The better stack rn is buf + Connect RPC: https://connectrpc.com/ All the compatibility, you get JSON+HTTP & gRPC, one platform.

jeffrallen1y ago

Software lives forever. You have to take the long view, not the "rn" view. In the long view, NFS's XDR or ASN.1 are just fine and could have been enough, if we didn't keep reinventing things.

1 more reply

jcmfernandes1y ago

I'm using connectrpc, and I'm a happy customer. I can even easily generate an OpenAPI schema for the "JSON API" using https://github.com/sudorandom/protoc-gen-connect-openapi

rochacon1y ago

ConnectRPC is very cool, thanks for sharing. I would like to add 2 other alternatives that I like:

- dRPC (by Storj): https://drpc.io (also compatible with gRPC)

- Twirp (by Twitch): https://github.com/twitchtv/twirp (no gRPC compatibility)

bbkane1y ago

Buf seems really nice, but I'm not completely sure what's free and what's not with the Buf platform, so I'm hesitant to make it a dependency for my little open source side project ideas. I should read the docs a bit more.

1 more reply

crabmusket1y ago

> I love the idea of an IDL for describing APIs and a great compiler/codegen (protoc)

Me too. My context is that I end up using RPC-ish patterns when doing slightly out-of-the-ordinary web stuff, like websockets, iframe communications, and web workers.

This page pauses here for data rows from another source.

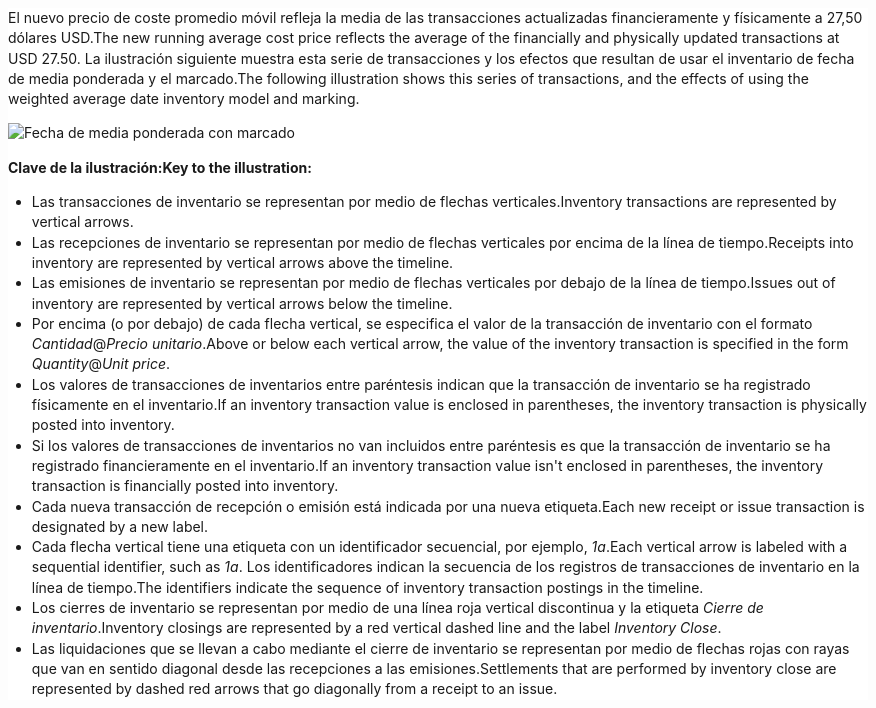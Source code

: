 <span data-ttu-id="56b4d-290">El nuevo precio de coste promedio móvil refleja la media de las transacciones actualizadas financieramente y físicamente a 27,50 dólares USD.</span><span class="sxs-lookup"><span data-stu-id="56b4d-290">The new running average cost price reflects the average of the financially and physically updated transactions at USD 27.50.</span></span> <span data-ttu-id="56b4d-291">La ilustración siguiente muestra esta serie de transacciones y los efectos que resultan de usar el inventario de fecha de media ponderada y el marcado.</span><span class="sxs-lookup"><span data-stu-id="56b4d-291">The following illustration shows this series of transactions, and the effects of using the weighted average date inventory model and marking.</span></span>

![Fecha de media ponderada con marcado](./media/weightedaveragedatewithmarking.gif) 

<span data-ttu-id="56b4d-293">**Clave de la ilustración:**</span><span class="sxs-lookup"><span data-stu-id="56b4d-293">**Key to the illustration:**</span></span>

-   <span data-ttu-id="56b4d-294">Las transacciones de inventario se representan por medio de flechas verticales.</span><span class="sxs-lookup"><span data-stu-id="56b4d-294">Inventory transactions are represented by vertical arrows.</span></span>
-   <span data-ttu-id="56b4d-295">Las recepciones de inventario se representan por medio de flechas verticales por encima de la línea de tiempo.</span><span class="sxs-lookup"><span data-stu-id="56b4d-295">Receipts into inventory are represented by vertical arrows above the timeline.</span></span>
-   <span data-ttu-id="56b4d-296">Las emisiones de inventario se representan por medio de flechas verticales por debajo de la línea de tiempo.</span><span class="sxs-lookup"><span data-stu-id="56b4d-296">Issues out of inventory are represented by vertical arrows below the timeline.</span></span>
-   <span data-ttu-id="56b4d-297">Por encima (o por debajo) de cada flecha vertical, se especifica el valor de la transacción de inventario con el formato *Cantidad*@*Precio unitario*.</span><span class="sxs-lookup"><span data-stu-id="56b4d-297">Above or below each vertical arrow, the value of the inventory transaction is specified in the form *Quantity*@*Unit price*.</span></span>
-   <span data-ttu-id="56b4d-298">Los valores de transacciones de inventarios entre paréntesis indican que la transacción de inventario se ha registrado físicamente en el inventario.</span><span class="sxs-lookup"><span data-stu-id="56b4d-298">If an inventory transaction value is enclosed in parentheses, the inventory transaction is physically posted into inventory.</span></span>
-   <span data-ttu-id="56b4d-299">Si los valores de transacciones de inventarios no van incluidos entre paréntesis es que la transacción de inventario se ha registrado financieramente en el inventario.</span><span class="sxs-lookup"><span data-stu-id="56b4d-299">If an inventory transaction value isn't enclosed in parentheses, the inventory transaction is financially posted into inventory.</span></span>
-   <span data-ttu-id="56b4d-300">Cada nueva transacción de recepción o emisión está indicada por una nueva etiqueta.</span><span class="sxs-lookup"><span data-stu-id="56b4d-300">Each new receipt or issue transaction is designated by a new label.</span></span>
-   <span data-ttu-id="56b4d-301">Cada flecha vertical tiene una etiqueta con un identificador secuencial, por ejemplo, *1a*.</span><span class="sxs-lookup"><span data-stu-id="56b4d-301">Each vertical arrow is labeled with a sequential identifier, such as *1a*.</span></span> <span data-ttu-id="56b4d-302">Los identificadores indican la secuencia de los registros de transacciones de inventario en la línea de tiempo.</span><span class="sxs-lookup"><span data-stu-id="56b4d-302">The identifiers indicate the sequence of inventory transaction postings in the timeline.</span></span>
-   <span data-ttu-id="56b4d-303">Los cierres de inventario se representan por medio de una línea roja vertical discontinua y la etiqueta *Cierre de inventario*.</span><span class="sxs-lookup"><span data-stu-id="56b4d-303">Inventory closings are represented by a red vertical dashed line and the label *Inventory Close*.</span></span>
-   <span data-ttu-id="56b4d-304">Las liquidaciones que se llevan a cabo mediante el cierre de inventario se representan por medio de flechas rojas con rayas que van en sentido diagonal desde las recepciones a las emisiones.</span><span class="sxs-lookup"><span data-stu-id="56b4d-304">Settlements that are performed by inventory close are represented by dashed red arrows that go diagonally from a receipt to an issue.</span></span>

In each of those situations you start with a bidirectional communication channel, but you have to build your own request-response layer if you need that. JSON-RPC is a good place to start, because the spec is basically just "agree to use `id` to match up requests and responses" and very little else of note.

I've been looking around for a "minimum viable IDL" to add to that, and I think my conclusion so far is "just write out a TypeScript file". This works when all my software is web/TypeScript anyway.

dpeckett1y ago

Now that's an interesting thought, I wonder if you could use a modified subset of TypeScript to create a IDL/DDL for JSON-RPC. Then compile that schema into implementations for various target languages.

IggleSniggle1y ago

Typia kinda does this, but currently only has a Typescript -> Typescript compiler.

crabmusket1y ago

Yeah that's what I'd look into. Maybe TS -> Json Schema -> target language.

girvo1y ago

Same; at my previous job for the serialisation format for our embedded devices over 2G/4G/LoRaWAN/satellite I ended up landing on MessagePack, but that was partially because the "schema"/typed deserialisation was all in the same language for both the firmware and the server (Nim, in this case) and directly shared source-to-source. That won't work for a lot of cases of course, but it was quite nice for ours!

hansvm1y ago

> efficiency

State of the art for both gzipped json and protobufs is a few GB/s. Details matter (big strings, arrays, and binary data will push protos to 2x-10x faster in typical cases), but it's not the kind of landslide victory you'd get from a proper binary protocol. There isn't much need to feel like you're missing out.

jlouis1y ago

The big problem with Gzipped JSON is that once unzipped, it's gigantic. And you have to parse everything, even if you just need a few values. Just the memory bottleneck of having to munch through a string in JSON is going to slow down your parser by a ton. In contrast, a string in Protobuf is length-encoded.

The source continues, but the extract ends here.